Wed., March 18, 1998 10:04 PM EST ]
Black Light Panthers Sheds Old Light On Fugazi
B-side includes track from 1997.
Staff Writer Chris Nelson reports:
While Fugazi fans wait to see where the group is going on its new album, End Hits (April 27), they are being offered a glimpse of where it all started on the recently released Black Light Panthers.
The vinyl-only EP is a musical time capsule featuring a series of recordings that Fugazi guitarist Guy Picciotto and drummer Brendan Canty made in 1982 (a year after the duo met), along with a B-side track,
"Golden Vanity", which was recorded in 1997. Approximately one thousand copies of the EP have been pressed on Picciotto's own Peterbilt imprint.
"The minute we started hanging out we started making tapes together," Picciotto said recently by phone from his home in Washington, D.C. "This is the first tape of anything that's even marginally releasable."

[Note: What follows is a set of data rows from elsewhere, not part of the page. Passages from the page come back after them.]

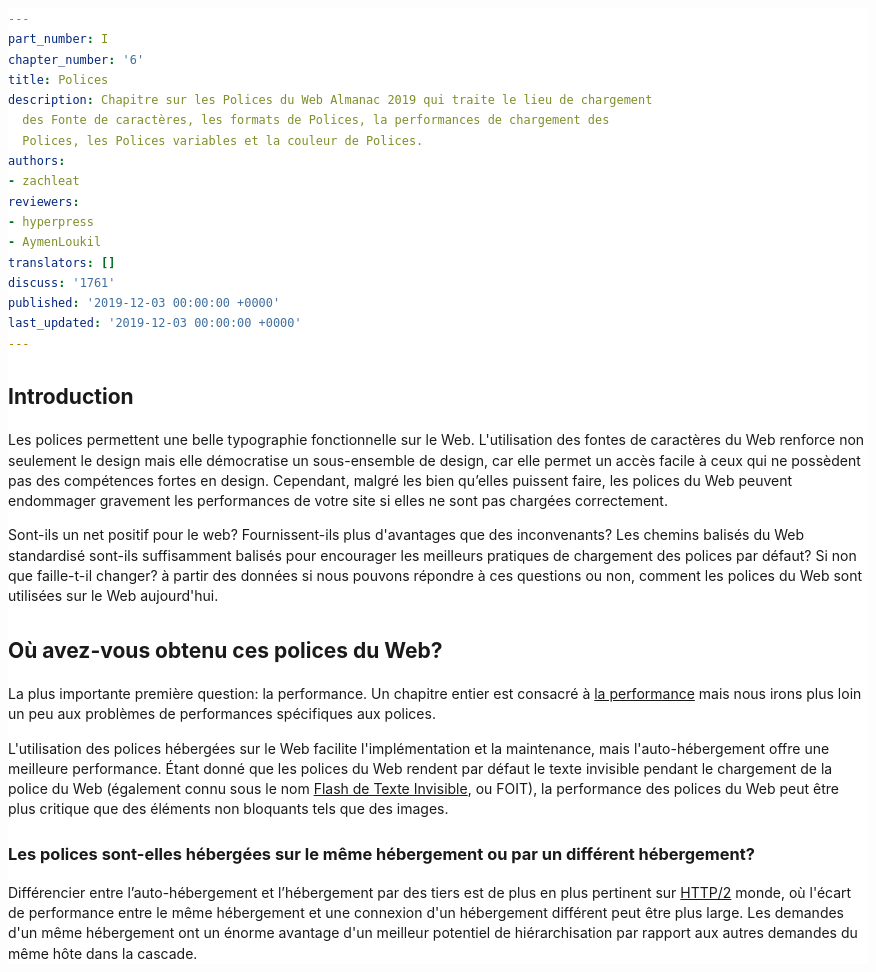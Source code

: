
 ```yaml
---
part_number: I
chapter_number: '6'
title: Polices
description: Chapitre sur les Polices du Web Almanac 2019 qui traite le lieu de chargement
  des Fonte de caractères, les formats de Polices, la performances de chargement des
  Polices, les Polices variables et la couleur de Polices.
authors:
- zachleat
reviewers:
- hyperpress
- AymenLoukil
translators: []
discuss: '1761'
published: '2019-12-03 00:00:00 +0000'
last_updated: '2019-12-03 00:00:00 +0000'
---
```


## Introduction

Les polices permettent une belle typographie fonctionnelle sur le Web. L'utilisation des fontes de caractères du Web renforce non seulement le design mais elle démocratise un sous-ensemble de design, car elle permet un accès facile à ceux qui ne possèdent pas des compétences fortes en design. Cependant, malgré les bien qu’elles puissent faire, les polices du Web peuvent endommager gravement les performances de votre site si elles ne sont pas chargées correctement.

Sont-ils un net positif pour le web? Fournissent-ils plus d'avantages que des inconvenants? Les chemins balisés du Web standardisé sont-ils suffisamment balisés pour encourager les meilleurs pratiques de chargement des polices par défaut? Si non que faille-t-il changer? à partir des données si nous pouvons répondre à ces questions ou non, comment les polices du Web sont utilisées sur le Web aujourd'hui.

## Où avez-vous obtenu ces polices du Web?

La plus importante première question: la performance. Un chapitre entier est consacré à [la performance](./performance) mais nous irons plus loin un peu aux problèmes de performances spécifiques aux polices.

L'utilisation des polices hébergées sur le Web facilite l'implémentation et la maintenance, mais l'auto-hébergement offre une meilleure performance. Étant donné que les polices du Web rendent par défaut le texte invisible pendant le chargement de la police du Web (également connu sous le nom [Flash de Texte Invisible](https://css-tricks.com/fout-foit-foft/), ou FOIT), la performance des polices du Web peut être plus critique que des éléments non bloquants tels que des images.

### Les polices sont-elles hébergées sur le même hébergement ou par un différent hébergement?

Différencier entre l’auto-hébergement et l’hébergement par des tiers est de plus en plus pertinent sur [HTTP/2](./http2) monde, où l'écart de performance entre le même hébergement et une connexion d'un hébergement différent peut être plus large. Les demandes d'un même hébergement ont un énorme avantage d'un meilleur potentiel de hiérarchisation par rapport aux autres demandes du même hôte dans la cascade.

Listeners familiar with Canty's and Picciotto's intricate performances with Fugazi will likely be struck by the primitive quality of this session, recorded in the drummer's bedroom. The rudimentary execution of tracks
such as "Hey Hey Hey!" and "Fuck You My Latino Lover" contrasts with the more sophisticated work that Canty, now 30, and Picciotto, 31, put together three years later for their debut release.
"The old stuff was recorded on two boomboxes that we stacked on top of each other," Picciotto said. "We'd record onto one and then play that tape into the other boombox and play again as a primitive overdubbing technique.
It's just really lo-fi and raucous."
"Golden Vanity," on the other hand, should sound more familiar to fans of Fugazi, although the instrumental cut at times is more delicate than a typical Fugazi assault.
"Brendan [Canty] and I had gotten together when we were recording demos for the (new) Fugazi record, and me and him were just trying to write songs together," Picciotto said. "This song was just one of the many that didn't make the cut. But we liked it anyway, so we kept messing around with it and
working on it."
While many fans know that Picciotto and Canty played with Rites of Spring before joining Fugazi, few could rattle off the pair's complete musical family tree. Picciotto himself recalls playing with Canty in Insurrection, One Last Wish, Brief Weeds and Happy Go Licky in addition to Fugazi, Rites of Spring and Black Light Panthers.
"Over the years, we've always done a show here or there as the Black Light Panthers, at parties or small clubs," Picciotto said. "The music is always really, really different. We did one tape that was just accordion [Canty] and clarinet [Picciotto]. Brendan can play almost anything he puts his
hand on, and I'm always willing to try to learn."
If the stylistic and sonic range of Black Light Panthers sets listeners' heads a-spinning, then Picciotto said he considers his mission accomplished. "The two sides are just so radically different from one another. Everything about the record seems confusing to me, so I'm really excited about that. [On the 1982 side] we were recording it on top of a demo of this blues band that had one of Brendan's brothers in it, so between the tracks this weird blues stuff keeps popping up. It's like a multi-level, historical document."